第34話 黄色い粉
俺がやられていると勇者ノブヒコが声をかけてきた。
「どうした? ラインマスク! 怪人にやられっぱなしだぞ!」
(それはわかっている。かっこいい倒し方を考えているのだ!)と俺はそう思いながらも、
「だめだ! 姿が見えない!」
と盛り上げるために弱音を吐いてみた。すると勇者ノブヒコは、
「任せておけ!」
と袋から何かを取り出して俺の方に放った。それは空中で四散して辺りが黄色い煙のようなものに包まれた。
(なにをした?)
俺はジャンプしてそこから離れた。やがてその煙は静まった。だがそこには黄色い人型が浮かび上がっていた。あれは黄色い粉だったのだ。それがカメレオン怪人に付着したようだ。
「これで奴の姿はわかるはずだ! 頼むぞ! ラインマスク!」
「お、おう!」
おれは応じた。こんな古典的な手を使うとは思ってもみなかった。だが一番確実な手かもしれない。
「カメレオン怪人! 行くぞ!」
「しまった! これでは・・・クシャン、コホン、コホン・・・」
カメレオン怪人は咳やらくしゃみやらで大変そうだった。
「もしかしてカレー粉か? これまたコントみたいな・・・」
せっかくの戦いの場がコメディーになってしまう。こうなったらすぐにでも奴を倒してこの状況をつくろわねばならない。
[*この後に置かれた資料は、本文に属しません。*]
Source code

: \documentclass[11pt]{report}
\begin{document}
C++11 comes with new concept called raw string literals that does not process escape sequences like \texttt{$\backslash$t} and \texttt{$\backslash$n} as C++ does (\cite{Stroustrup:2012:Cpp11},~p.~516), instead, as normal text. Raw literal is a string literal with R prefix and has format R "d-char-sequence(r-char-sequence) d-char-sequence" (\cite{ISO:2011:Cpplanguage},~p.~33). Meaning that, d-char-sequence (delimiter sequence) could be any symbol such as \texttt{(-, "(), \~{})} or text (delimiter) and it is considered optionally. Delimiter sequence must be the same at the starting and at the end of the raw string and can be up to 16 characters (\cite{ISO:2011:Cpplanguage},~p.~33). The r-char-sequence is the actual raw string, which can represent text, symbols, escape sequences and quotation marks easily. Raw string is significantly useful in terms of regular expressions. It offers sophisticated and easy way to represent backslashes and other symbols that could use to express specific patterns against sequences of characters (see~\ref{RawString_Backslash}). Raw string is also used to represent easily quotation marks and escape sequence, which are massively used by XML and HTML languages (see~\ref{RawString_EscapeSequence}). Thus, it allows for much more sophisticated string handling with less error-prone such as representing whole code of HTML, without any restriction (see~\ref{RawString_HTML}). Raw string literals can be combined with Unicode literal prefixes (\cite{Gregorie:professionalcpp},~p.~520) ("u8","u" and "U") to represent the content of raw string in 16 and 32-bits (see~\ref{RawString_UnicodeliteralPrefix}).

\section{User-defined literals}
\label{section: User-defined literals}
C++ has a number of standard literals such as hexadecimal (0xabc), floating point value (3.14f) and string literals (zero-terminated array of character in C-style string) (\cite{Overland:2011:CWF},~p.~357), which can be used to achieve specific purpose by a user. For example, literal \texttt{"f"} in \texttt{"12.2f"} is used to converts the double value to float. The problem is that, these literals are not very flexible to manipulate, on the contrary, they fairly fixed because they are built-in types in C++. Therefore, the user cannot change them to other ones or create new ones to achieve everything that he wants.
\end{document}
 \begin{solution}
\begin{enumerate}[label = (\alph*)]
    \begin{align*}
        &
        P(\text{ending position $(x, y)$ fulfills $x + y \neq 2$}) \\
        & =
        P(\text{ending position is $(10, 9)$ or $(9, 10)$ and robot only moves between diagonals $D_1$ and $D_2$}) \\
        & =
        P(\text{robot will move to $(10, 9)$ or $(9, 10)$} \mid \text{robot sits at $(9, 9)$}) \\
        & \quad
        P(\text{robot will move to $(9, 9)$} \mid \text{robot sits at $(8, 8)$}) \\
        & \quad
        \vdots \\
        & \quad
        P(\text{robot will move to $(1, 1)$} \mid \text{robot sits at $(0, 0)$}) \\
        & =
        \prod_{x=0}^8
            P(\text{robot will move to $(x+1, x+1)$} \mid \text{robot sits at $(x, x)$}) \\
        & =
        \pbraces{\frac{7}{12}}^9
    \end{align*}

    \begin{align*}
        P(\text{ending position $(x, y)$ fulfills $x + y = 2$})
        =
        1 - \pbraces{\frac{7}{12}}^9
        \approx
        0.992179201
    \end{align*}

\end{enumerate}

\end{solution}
俺はカメレオン怪人を捕まえて投げ飛ばした。そして俺も
「トォーッ!」
と大きくジャンプした。空中で回転して態勢を整えると、
「ラインキック!」
を放った。
「ドッカーン!」
カメレオン怪人はカレー粉にまみれたまま空中で大爆発を起こした。辺りに黄色い粉が舞い散る。もちろん香ばしいカレーのにおいもプンプンしている。その中を俺はゆっくり着地した。振り返るとカメレオン怪人の呪縛が解けたゴブリンが慌てて森の奥に逃げて行くのが見えた。
「やったな!」
俺は変身を解いた。そのとたん、
「ハックショ~ン!!」
と大きなくしゃみをした。カレー粉がまだ辺りに漂っていて、変身を解いた俺の鼻に直接刺激を与えたようだ。勇者ノブヒコもミキも同じようにくしゃみをしている。
「助かったな。ハクション。ゴブリンたちはもう襲って来ないだろう」
「ええ。くしゅん。よかったわ」
「とにかくここから離れよう。ハックション!」
俺たちはその場をすぐに後にした。それでも服からカレーの臭いがしている。これはしばらく取れそうにもない。
それはともかくジョーカーの企みは破った。俺は勇者ノブヒコに聞いてみた。
「これからどうするんだ? また旅に出るのか?」
「いや、しばらく君たちの町で厄介になるよ。せっかくパーティーを組めたし。できればもう少し君たちとミッションをこなしたいよ」
勇者ノブヒコはそう言いながらミキの方をちらっと見ていた。
(ははぁ。こいつ、ミキに気があるな)
俺にはピンときた。だがこいつはミキのことをあまり知らないだろう。少し教えてやるか・・・。俺は微笑みながらミキに言った。
「ミキ! 君がいてくれてよかった。君がいてくれるだけでうれしいよ」
するとミキは顔を真っ赤にしてそっぽを向いた。
「別にソウタのためじゃないわ。勘違いしないでよ!」
相変わらずにツンデレだ。それを見ていた勇者ノブヒコはうれしそうに聞いていた。もしかしたらツンデレ好きなのかもしれない。
しばらくはこの3人でパーティーを組むことになった。しかし変身ヒーローがパーティーを組むって・・・ますますカオスになりそうだった。